I am new in fenicsx and I’m trying to solve in 1 dimension a non-linear problem with a mixed formulation in the context of a Lagrange multiplier.
However, the Newton Solver does not converge…
Would you have some advices please ?
Just in case, here is the code with some comments
# Import necessary packages
import numpy as np
import ufl
from dolfinx import fem, io, mesh, plot, nls
from dolfinx.mesh import locate_entities_boundary, meshtags
from ufl import dx, ds, grad
from mpi4py import MPI
# --- Mesh and function space setup ---
from basix.ufl import element,mixed_element
# Create a 1D mesh over the interval [0, 1] with 50 elements
msh = mesh.create_interval(comm=MPI.COMM_WORLD, points=(0.0, 1.0), nx=100)
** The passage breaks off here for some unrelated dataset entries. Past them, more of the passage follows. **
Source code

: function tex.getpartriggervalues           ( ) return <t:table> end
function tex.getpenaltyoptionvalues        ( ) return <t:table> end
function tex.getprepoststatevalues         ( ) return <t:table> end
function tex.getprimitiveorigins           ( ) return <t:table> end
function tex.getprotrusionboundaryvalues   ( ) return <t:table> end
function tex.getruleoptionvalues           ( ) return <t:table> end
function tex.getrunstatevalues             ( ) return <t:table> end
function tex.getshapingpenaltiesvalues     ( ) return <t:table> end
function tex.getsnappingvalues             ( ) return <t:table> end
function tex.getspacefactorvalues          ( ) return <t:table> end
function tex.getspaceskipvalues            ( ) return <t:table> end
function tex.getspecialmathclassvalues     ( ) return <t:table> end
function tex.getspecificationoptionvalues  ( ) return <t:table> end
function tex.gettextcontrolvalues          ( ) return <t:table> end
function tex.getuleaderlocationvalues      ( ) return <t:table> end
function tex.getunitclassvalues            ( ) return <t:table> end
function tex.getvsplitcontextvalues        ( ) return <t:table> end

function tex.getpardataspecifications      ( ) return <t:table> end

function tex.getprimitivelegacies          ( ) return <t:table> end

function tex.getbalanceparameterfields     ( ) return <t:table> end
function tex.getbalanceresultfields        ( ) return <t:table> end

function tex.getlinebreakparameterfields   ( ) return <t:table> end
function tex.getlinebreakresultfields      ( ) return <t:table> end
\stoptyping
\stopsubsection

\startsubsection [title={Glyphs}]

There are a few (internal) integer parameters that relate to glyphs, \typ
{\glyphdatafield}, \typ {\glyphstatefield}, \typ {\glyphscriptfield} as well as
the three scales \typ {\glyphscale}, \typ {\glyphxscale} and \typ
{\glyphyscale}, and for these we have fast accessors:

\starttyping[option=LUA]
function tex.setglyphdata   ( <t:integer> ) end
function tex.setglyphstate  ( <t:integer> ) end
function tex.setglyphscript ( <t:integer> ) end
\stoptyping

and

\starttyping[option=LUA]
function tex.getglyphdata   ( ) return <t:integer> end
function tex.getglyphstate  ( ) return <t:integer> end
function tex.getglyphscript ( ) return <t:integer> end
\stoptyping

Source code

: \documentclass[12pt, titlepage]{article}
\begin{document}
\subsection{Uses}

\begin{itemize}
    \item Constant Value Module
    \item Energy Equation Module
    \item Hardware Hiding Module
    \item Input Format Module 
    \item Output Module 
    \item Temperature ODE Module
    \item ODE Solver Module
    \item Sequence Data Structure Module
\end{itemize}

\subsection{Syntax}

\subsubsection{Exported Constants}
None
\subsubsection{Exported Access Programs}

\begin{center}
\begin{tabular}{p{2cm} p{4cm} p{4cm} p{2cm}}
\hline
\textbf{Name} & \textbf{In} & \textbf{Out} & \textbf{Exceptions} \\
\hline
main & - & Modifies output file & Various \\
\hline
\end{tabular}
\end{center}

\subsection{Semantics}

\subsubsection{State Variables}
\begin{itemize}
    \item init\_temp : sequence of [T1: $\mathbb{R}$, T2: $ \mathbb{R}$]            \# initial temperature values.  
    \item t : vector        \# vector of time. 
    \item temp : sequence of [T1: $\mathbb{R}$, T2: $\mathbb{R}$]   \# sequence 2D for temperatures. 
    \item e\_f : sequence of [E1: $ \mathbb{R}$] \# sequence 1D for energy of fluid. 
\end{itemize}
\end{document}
# Define the function space V for r(z), the shape function of the bridge
# Using first-order (linear) Lagrange elements
PV=element("Lagrange", "interval", 1)
PQ=element("DG", "interval", 0)
V = fem.functionspace(msh, PV)
# Function space for lambda (scalar field — constant function over domain)
Q = fem.functionspace(msh, PQ) # Discontinuous Galerkin of degree 0
#Mixed function space
W = fem.functionspace(msh, mixed_element([PV, PQ]))
# --- Define trial/test functions and coordinates ---
w=fem.Function(W)
dw=ufl.TrialFunction(W)
# Create the function r(z), representing the profile to optimize
r, lambda_ = ufl.split(w)#fem.Function(V),fem.Function(Q)
# Define the test function v(z) used in the weak formulation
v,mu = ufl.TestFunctions(W)#ufl.TestFunction(V), ufl.TestFunction(Q)
# Get the spatial coordinate (z) in the mesh
x = ufl.SpatialCoordinate(msh)
dr,dlambda = ufl.TrialFunctions(W)#ufl.TrialFunction(V) ,ufl.TrialFunction(Q) # Used to define Jacobian
# -------- initial condition setup---------------
w.sub(0).interpolate(lambda x: np.sqrt(V_target/np.pi)*np.ones(x.shape[0]))
w.sub(1).interpolate(lambda x: 1.0*np.ones(x.shape[0]))
# --- Boundary condition setup ---
# Determine topological dimension of facets (0D in 1D mesh)
fdim = msh.topology.dim - 1
# Locate the mesh boundary facets at z = 0 and z = 1
facets = locate_entities_boundary(msh, fdim,
lambda x: np.isclose(x[0], 0.0) | np.isclose(x[0], 1.0))
# Assign tags: 1 for z=0 (left), 2 for z=1 (right)
facet_values = np.array([1 if np.isclose(x[0], 0.0) else 2 for x in msh.geometry.x[facets]])
# Create a meshtag object associating facet indices to their boundary tags
facet_tags = meshtags(msh, fdim, facets, facet_values)
# Define a boundary integral measure ds that uses the tags
ds = ufl.Measure("ds", domain=msh, subdomain_data=facet_tags)
# --- Define physical parameters ---
# Adhesion coefficient at the contact lines
alpha = 1e-6
# Target volume of the bridge (not enforced directly here)
V_target = 1
#--- Define energy functional and weak form ---
# Compute r'(z), the derivative of r with respect to z
r_prime = grad(r)[0]
# Common denominator appearing in area and energy terms
denom = ufl.sqrt(1 + r_prime**2)
# Bulk energy integrand: surface area minus Lagrange multiplier term
bulk_term = (r * denom - 2 * lambda_ * np.pi * r) * v * dx
# Variation of the area functional (arising from integration by parts)
variation_term = -(r * r_prime / denom) * grad(v)[0] * dx
# Boundary term at z = 0 (tag 1), includes adhesion and curvature
bc_term_0 = (2 * alpha * r - r * r_prime / denom) * v * ds(1)
# Boundary term at z = H = 1 (tag 2), includes adhesion and curvature
bc_term_H = (2 * alpha * r + r * r_prime / denom) * v * ds(2)
# Volume constraint equation: residual in lambda direction
volume_constraint = -(np.pi * r**2 - V_target) * mu * dx
# Combine all contributions into the full residual (first variation)
F = bulk_term + variation_term + volume_constraint+ bc_term_0 + bc_term_H
#-- Nonlinear problem setup and solution ---
# Compute the Jacobian of F with respect to (r, lambda)
J = ufl.derivative(F, w, dw)
# ----------------Define the nonlinear problem and solver---------------------------------------
problem = fem.petsc.NonlinearProblem(F, w, J=J)
solver = nls.petsc.NewtonSolver(msh.comm, problem)
# Set solver options
solver.rtol = 1e-5
solver.report = True
solver.line_search = True # Enable line search
solver.max_it = 500 # Increase the maximum iterations
# Solve
n, converged = solver.solve(w)
assert converged